Exercise instructions
In the material below, some lines carry "first". Copy each such line.

START Stored data

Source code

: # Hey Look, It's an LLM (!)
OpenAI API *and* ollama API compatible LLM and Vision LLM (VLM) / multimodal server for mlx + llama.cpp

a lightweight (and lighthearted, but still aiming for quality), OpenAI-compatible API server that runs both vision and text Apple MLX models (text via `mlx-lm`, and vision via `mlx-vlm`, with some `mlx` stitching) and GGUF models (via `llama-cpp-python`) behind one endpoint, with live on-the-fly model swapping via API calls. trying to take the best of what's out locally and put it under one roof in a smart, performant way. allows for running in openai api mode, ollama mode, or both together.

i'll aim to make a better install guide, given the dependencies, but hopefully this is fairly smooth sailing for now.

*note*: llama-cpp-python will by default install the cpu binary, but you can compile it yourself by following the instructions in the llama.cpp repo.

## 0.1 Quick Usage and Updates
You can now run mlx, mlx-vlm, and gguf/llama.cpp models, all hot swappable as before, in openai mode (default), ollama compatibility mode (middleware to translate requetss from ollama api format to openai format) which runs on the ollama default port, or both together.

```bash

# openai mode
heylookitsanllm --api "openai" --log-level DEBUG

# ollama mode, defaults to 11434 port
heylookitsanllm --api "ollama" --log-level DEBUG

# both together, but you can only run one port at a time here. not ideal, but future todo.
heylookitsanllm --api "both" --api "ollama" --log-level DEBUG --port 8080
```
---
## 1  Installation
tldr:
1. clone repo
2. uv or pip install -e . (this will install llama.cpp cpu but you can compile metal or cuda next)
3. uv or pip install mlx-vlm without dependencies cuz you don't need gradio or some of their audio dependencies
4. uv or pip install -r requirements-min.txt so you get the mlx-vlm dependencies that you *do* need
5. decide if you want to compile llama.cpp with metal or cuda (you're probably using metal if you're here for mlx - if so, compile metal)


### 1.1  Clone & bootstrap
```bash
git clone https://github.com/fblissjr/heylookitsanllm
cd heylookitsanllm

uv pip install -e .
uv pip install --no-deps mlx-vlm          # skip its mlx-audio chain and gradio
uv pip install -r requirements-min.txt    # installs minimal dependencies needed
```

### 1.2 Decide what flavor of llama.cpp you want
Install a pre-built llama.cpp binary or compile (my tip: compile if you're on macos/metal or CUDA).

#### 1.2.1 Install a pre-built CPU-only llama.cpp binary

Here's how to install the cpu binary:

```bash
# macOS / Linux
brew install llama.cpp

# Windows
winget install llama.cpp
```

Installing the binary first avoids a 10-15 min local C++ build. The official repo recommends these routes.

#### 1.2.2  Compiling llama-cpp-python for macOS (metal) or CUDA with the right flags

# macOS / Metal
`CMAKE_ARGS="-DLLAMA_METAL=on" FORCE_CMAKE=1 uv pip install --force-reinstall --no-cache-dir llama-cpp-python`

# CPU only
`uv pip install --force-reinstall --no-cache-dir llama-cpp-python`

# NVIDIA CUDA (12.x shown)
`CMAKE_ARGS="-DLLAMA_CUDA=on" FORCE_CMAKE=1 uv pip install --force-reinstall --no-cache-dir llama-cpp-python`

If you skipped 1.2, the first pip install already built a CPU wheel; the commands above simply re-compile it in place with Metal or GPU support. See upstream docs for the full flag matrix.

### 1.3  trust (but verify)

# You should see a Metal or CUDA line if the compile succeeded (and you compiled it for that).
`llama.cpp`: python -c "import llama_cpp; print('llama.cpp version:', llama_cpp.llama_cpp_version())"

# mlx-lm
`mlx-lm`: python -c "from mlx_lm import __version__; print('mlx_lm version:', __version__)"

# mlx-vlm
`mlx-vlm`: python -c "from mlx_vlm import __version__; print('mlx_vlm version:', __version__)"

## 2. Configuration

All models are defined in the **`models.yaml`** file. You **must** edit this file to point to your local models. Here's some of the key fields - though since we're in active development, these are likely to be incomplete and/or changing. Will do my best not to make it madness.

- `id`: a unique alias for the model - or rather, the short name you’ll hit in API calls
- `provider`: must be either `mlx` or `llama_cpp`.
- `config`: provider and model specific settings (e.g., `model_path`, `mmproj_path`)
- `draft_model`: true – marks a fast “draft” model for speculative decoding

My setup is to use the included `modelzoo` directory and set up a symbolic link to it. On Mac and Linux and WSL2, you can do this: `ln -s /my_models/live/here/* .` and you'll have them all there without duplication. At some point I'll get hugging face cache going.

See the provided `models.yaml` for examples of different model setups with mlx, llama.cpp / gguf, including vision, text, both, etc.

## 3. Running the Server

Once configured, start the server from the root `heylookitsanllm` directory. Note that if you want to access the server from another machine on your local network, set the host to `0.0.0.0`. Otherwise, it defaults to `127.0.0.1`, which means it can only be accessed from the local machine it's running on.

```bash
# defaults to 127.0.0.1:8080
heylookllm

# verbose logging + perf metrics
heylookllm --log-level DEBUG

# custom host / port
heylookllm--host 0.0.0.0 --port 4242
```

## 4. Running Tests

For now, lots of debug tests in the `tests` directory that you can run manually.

END Stored data

Answer for the task
Installing the binary first avoids a 10-15 min local C++ build. The official repo recommends these routes.
If you skipped 1.2, the first pip install already built a CPU wheel; the commands above simply re-compile it in place with Metal or GPU support. See upstream docs for the full flag matrix.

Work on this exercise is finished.